IEEE Trans Cybern. 2022 Jun;52(6):5267-5277. doi: 10.1109/TCYB.2020.3029077. Epub 2022 Jun 16.
Through vehicle-to-vehicle (V2V) communication, both human-driven and autonomous vehicles can actively exchange data, such as velocities and bumper-to-bumper distances. Employing the shared data, control laws with improved performance can be designed for connected and autonomous vehicles (CAVs). In this article, taking into account human-vehicle interaction and heterogeneous driver behavior, an adaptive optimal control design method is proposed for a platoon mixed with multiple preceding human-driven vehicles and one CAV at the tail. It is shown that by using reinforcement learning and adaptive dynamic programming techniques, a near-optimal controller can be learned from real-time data for the CAV with V2V communications, but without the precise knowledge of the accurate car-following parameters of any driver in the platoon. The proposed method allows the CAV controller to adapt to different platoon dynamics caused by the unknown and heterogeneous driver-dependent parameters. To improve the safety performance during the learning process, our off-policy learning algorithm can leverage both the historical data and the data collected in real time, which leads to considerably reduced learning time duration. The effectiveness and efficiency of our proposed method is demonstrated by rigorous proofs and microscopic traffic simulations.

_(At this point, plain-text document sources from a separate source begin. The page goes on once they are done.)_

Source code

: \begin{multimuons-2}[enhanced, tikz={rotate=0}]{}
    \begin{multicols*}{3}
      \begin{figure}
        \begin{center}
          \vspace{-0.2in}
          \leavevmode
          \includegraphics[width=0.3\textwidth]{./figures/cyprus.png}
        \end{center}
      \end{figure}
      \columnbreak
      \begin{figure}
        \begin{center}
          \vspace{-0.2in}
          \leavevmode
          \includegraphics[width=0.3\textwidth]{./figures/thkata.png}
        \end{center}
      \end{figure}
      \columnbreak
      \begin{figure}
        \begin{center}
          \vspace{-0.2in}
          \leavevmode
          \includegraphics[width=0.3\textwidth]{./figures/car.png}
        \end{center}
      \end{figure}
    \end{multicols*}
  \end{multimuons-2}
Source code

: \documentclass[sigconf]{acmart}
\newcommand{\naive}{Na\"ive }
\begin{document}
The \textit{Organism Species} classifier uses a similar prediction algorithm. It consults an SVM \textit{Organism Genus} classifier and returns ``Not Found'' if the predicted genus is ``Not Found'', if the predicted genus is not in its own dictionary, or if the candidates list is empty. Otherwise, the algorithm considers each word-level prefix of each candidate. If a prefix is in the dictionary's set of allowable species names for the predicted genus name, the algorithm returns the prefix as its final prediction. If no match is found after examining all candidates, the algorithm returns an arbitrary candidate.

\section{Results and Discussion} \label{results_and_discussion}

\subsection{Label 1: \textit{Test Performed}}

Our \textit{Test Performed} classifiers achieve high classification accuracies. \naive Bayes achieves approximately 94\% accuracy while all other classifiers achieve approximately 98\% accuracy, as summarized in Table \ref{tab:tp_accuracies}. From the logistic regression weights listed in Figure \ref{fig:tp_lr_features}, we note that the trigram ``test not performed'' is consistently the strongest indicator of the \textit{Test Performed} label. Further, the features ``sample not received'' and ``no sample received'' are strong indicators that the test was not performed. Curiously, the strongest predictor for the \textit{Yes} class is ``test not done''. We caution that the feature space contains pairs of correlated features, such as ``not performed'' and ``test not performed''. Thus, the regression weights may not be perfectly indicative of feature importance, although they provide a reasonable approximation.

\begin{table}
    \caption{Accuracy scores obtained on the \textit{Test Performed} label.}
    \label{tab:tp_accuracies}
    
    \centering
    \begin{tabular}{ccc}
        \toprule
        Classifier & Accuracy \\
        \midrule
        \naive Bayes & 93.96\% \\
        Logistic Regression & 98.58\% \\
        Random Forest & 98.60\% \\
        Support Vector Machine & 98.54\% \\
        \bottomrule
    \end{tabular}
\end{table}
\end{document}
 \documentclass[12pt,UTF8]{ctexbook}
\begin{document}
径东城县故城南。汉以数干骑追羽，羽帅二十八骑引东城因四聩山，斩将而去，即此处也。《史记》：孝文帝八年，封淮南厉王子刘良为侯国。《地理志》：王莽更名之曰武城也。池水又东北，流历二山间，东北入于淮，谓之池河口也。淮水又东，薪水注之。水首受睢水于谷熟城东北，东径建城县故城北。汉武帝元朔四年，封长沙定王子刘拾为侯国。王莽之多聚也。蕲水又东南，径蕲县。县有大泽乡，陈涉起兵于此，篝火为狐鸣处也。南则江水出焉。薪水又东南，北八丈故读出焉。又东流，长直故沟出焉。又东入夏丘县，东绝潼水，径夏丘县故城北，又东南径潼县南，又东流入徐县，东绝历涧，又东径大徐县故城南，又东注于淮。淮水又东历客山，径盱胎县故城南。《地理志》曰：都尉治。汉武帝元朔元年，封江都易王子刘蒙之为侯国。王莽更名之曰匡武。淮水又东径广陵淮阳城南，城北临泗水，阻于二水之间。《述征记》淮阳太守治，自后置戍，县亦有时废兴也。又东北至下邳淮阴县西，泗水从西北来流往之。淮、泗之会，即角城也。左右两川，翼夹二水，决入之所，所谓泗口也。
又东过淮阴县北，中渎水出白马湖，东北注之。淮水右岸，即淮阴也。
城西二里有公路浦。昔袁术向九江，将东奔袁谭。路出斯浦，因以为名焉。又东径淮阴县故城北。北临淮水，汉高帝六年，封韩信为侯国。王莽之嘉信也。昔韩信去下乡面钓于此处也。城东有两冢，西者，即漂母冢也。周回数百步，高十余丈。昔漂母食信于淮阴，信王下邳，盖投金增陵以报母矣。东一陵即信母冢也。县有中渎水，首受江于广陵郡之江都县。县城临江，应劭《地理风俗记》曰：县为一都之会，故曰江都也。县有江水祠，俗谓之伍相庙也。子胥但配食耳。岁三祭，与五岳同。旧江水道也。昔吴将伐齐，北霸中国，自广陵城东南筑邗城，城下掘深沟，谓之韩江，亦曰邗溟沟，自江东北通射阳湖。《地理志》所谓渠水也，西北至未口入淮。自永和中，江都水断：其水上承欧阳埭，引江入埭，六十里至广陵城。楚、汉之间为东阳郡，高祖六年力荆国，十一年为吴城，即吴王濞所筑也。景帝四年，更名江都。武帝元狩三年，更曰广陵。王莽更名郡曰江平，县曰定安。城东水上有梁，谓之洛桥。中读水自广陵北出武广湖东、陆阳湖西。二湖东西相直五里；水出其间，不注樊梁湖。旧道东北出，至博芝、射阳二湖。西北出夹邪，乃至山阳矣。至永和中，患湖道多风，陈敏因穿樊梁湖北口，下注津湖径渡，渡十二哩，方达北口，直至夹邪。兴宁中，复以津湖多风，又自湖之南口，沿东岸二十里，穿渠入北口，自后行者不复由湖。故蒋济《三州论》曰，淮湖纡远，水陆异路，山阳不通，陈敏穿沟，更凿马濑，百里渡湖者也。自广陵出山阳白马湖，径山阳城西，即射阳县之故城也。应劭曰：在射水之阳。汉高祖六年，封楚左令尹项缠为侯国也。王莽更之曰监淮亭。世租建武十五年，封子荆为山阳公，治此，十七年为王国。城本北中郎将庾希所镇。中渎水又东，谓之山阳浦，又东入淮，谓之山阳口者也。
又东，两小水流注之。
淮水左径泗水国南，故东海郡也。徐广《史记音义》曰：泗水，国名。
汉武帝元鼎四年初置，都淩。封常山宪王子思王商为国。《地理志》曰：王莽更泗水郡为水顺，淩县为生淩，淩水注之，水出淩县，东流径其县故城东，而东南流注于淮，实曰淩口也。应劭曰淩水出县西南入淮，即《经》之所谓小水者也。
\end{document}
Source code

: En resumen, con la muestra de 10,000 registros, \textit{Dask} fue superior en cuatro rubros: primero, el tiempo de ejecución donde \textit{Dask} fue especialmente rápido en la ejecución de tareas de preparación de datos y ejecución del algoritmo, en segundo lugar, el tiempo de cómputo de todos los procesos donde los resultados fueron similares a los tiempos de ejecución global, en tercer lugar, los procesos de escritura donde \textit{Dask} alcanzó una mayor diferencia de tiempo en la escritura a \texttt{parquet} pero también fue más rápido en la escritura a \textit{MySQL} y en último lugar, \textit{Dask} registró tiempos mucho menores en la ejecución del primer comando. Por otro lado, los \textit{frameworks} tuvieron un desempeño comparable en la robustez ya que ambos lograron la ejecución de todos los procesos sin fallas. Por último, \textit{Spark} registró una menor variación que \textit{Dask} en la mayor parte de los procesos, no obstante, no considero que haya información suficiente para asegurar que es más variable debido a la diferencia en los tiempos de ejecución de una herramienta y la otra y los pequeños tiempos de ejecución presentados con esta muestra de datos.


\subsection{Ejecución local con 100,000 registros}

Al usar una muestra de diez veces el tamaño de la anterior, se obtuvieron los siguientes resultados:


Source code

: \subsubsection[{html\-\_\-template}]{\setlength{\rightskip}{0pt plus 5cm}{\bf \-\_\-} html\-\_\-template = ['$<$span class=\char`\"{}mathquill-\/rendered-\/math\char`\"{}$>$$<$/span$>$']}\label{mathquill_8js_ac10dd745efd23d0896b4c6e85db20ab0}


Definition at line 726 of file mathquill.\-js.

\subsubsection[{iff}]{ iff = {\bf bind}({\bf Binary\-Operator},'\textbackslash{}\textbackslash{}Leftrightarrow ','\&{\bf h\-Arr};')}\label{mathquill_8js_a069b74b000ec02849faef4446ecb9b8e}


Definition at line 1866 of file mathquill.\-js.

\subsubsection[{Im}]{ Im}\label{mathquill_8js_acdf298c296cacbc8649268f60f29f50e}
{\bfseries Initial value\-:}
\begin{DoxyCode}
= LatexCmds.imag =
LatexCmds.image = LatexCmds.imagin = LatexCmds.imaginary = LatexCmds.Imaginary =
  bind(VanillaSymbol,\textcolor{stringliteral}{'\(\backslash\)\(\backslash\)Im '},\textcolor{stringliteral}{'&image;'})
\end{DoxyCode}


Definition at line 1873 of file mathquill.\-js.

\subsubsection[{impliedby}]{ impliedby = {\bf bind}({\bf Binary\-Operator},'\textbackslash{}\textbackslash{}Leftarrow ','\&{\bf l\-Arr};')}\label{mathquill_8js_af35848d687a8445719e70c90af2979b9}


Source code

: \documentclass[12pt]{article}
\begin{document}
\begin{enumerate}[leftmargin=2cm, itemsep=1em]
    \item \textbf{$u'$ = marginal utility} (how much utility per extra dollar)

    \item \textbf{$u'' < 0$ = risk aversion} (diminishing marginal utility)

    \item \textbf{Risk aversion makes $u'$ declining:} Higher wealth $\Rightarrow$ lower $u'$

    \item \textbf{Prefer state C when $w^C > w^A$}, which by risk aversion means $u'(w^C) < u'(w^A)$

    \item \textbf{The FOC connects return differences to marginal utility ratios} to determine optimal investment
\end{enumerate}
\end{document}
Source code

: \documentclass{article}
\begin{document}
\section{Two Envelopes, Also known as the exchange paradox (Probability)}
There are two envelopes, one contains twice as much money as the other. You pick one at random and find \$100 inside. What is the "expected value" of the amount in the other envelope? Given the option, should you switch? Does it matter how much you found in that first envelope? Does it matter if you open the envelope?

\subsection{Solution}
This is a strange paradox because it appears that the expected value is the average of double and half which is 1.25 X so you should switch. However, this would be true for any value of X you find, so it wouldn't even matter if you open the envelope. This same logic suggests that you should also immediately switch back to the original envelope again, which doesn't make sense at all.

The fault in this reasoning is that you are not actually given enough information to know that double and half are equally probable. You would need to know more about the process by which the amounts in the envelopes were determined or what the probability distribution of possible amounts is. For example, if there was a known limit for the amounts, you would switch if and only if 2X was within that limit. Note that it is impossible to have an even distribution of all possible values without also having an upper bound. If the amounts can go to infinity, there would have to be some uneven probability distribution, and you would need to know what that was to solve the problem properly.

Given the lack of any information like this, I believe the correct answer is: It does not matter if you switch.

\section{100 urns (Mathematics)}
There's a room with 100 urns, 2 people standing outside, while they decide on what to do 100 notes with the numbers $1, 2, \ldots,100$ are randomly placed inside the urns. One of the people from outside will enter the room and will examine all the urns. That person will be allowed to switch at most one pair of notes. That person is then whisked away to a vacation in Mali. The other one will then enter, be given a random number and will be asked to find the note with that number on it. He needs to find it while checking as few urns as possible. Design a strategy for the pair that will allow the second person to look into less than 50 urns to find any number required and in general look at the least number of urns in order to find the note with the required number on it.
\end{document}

通过车对车(V2V)通信,无论是人类驾驶的车辆还是自动驾驶的车辆都可以主动交换数据,例如速度和车距。利用共享数据,可以为联网和自动驾驶车辆(CAV)设计具有改进性能的控制律。在本文中,考虑到人车交互和异质驾驶员行为,提出了一种用于混合多辆前车和一辆尾部 CAV 的车队的自适应最优控制设计方法。结果表明,通过使用强化学习和自适应动态规划技术,可以从具有 V2V 通信的 CAV 的实时数据中学习到近最优控制器,而无需精确了解车队中任何驾驶员的精确跟驰参数。所提出的方法允许 CAV 控制器适应由未知和异质驾驶员相关参数引起的不同的车队动力学。为了在学习过程中提高安全性,我们的非策略学习算法可以利用历史数据和实时收集的数据,从而大大缩短学习时间。通过严格的证明和微观交通模拟,验证了我们所提出的方法的有效性和效率。